STUDY MATERIAL =
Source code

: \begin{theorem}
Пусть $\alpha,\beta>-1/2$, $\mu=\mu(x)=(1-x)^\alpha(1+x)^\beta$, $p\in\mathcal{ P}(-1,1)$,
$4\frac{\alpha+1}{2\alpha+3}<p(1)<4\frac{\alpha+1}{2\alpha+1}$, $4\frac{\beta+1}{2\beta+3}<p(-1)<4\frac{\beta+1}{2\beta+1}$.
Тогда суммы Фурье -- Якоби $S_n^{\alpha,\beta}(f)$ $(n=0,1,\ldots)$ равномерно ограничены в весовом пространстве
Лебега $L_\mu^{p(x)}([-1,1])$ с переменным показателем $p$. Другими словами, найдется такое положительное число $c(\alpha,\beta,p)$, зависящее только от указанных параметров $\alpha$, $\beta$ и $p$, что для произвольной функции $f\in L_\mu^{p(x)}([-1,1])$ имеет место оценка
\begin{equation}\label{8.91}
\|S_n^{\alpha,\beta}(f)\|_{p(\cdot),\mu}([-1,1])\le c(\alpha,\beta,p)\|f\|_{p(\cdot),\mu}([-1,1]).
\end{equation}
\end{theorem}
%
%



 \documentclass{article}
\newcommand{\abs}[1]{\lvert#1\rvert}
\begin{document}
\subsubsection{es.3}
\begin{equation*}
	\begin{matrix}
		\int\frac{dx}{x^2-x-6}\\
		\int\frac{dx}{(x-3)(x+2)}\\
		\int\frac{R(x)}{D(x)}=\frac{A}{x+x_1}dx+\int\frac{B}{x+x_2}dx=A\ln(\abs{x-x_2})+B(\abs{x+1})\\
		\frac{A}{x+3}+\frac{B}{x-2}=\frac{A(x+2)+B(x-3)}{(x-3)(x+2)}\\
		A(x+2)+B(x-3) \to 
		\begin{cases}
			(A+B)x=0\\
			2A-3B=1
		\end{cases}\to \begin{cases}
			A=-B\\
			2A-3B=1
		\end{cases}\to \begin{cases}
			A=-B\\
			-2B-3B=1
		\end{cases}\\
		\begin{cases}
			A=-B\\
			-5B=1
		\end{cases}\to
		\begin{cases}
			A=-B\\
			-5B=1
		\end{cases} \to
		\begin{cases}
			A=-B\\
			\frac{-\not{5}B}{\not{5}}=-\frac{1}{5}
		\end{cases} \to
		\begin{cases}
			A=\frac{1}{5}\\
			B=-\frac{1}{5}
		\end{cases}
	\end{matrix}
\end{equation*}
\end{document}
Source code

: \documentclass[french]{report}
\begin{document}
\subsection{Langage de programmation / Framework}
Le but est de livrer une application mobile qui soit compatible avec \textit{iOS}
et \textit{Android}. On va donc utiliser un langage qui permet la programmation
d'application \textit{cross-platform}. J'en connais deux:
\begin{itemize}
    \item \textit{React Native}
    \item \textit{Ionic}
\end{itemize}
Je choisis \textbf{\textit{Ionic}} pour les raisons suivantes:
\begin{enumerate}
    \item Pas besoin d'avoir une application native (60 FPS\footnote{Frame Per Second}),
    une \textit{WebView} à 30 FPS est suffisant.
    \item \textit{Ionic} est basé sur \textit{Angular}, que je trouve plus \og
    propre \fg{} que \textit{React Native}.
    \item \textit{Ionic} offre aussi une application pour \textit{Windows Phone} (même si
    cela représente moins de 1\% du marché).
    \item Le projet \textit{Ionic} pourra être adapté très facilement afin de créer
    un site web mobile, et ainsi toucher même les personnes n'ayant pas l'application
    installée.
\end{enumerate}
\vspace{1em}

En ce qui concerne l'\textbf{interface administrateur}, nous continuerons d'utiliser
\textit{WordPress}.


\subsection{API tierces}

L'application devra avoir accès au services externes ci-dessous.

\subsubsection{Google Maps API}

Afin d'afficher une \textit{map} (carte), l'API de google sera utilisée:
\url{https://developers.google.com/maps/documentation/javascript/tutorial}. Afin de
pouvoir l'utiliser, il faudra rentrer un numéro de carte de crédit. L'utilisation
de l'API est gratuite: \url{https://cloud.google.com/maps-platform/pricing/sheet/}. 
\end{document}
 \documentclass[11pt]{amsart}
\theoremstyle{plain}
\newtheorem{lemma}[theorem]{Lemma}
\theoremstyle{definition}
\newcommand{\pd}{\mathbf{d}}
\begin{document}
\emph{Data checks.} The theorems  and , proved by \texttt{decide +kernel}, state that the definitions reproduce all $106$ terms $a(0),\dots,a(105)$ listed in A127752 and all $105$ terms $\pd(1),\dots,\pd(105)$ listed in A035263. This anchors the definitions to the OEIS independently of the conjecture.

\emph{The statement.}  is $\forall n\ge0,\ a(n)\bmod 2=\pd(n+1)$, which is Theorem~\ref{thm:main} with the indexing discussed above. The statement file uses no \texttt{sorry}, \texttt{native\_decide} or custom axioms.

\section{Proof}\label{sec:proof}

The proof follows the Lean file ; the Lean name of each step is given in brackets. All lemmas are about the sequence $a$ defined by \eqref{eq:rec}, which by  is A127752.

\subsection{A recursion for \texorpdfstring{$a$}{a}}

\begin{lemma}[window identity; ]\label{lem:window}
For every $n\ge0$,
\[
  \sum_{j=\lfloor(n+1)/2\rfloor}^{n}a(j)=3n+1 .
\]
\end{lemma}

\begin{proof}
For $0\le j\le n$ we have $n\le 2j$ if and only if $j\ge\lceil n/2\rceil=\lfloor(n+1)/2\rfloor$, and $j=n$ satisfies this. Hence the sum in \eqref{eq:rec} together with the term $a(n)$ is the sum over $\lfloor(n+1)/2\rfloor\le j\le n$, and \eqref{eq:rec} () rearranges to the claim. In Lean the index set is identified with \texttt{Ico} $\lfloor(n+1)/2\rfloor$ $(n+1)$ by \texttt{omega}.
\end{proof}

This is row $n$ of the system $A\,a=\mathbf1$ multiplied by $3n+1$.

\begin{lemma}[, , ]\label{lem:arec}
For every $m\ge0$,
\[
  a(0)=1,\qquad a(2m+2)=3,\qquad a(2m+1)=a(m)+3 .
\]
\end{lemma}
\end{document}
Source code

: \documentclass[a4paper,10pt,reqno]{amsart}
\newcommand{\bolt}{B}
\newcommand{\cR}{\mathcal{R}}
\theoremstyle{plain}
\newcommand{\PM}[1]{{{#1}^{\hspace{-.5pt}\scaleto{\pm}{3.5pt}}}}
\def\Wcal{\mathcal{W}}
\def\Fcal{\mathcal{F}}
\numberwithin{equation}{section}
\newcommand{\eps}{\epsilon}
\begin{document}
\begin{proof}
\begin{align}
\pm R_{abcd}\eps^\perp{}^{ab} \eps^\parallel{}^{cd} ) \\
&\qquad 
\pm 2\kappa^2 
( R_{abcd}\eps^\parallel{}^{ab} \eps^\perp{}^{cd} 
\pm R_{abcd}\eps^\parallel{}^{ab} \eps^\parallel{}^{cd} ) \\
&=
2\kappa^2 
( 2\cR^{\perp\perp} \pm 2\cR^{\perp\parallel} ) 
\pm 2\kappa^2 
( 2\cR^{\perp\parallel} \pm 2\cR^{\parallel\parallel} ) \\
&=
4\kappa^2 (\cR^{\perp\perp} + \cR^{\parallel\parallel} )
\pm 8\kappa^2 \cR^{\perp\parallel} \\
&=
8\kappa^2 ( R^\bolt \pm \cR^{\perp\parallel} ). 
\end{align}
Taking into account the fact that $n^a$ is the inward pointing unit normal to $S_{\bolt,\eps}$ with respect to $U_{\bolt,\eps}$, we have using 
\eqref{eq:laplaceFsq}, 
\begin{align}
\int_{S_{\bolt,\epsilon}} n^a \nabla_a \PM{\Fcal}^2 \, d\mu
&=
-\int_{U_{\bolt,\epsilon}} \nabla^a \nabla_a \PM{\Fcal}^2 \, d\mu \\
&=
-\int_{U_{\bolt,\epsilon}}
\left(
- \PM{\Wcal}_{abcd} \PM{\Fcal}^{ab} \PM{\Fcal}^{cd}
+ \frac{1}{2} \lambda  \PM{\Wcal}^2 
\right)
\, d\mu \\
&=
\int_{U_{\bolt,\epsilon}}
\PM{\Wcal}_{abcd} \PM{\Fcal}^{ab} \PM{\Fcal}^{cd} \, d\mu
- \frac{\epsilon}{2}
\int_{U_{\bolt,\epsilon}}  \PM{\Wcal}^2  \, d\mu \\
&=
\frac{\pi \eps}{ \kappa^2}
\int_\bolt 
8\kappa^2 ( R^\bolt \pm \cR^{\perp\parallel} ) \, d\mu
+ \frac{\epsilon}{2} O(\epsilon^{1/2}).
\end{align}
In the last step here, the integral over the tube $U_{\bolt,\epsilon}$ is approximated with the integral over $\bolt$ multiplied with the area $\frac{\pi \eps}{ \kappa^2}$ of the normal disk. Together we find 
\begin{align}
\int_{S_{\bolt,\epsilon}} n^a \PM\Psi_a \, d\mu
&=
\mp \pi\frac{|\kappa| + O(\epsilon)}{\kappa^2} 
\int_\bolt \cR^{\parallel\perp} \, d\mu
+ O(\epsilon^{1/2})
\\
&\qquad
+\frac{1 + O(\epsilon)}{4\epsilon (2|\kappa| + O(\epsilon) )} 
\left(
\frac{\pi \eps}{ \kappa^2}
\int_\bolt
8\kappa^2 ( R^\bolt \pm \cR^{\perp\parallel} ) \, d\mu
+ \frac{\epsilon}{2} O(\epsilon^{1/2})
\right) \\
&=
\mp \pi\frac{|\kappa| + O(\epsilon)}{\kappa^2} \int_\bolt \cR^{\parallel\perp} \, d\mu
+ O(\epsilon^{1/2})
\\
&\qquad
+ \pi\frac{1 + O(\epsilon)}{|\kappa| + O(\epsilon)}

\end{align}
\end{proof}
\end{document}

WORK ITEM = Could you please report how many lines of the listing above hold the word "application"? Only the number is needed.

REPLY TO THE EXERCISE = 6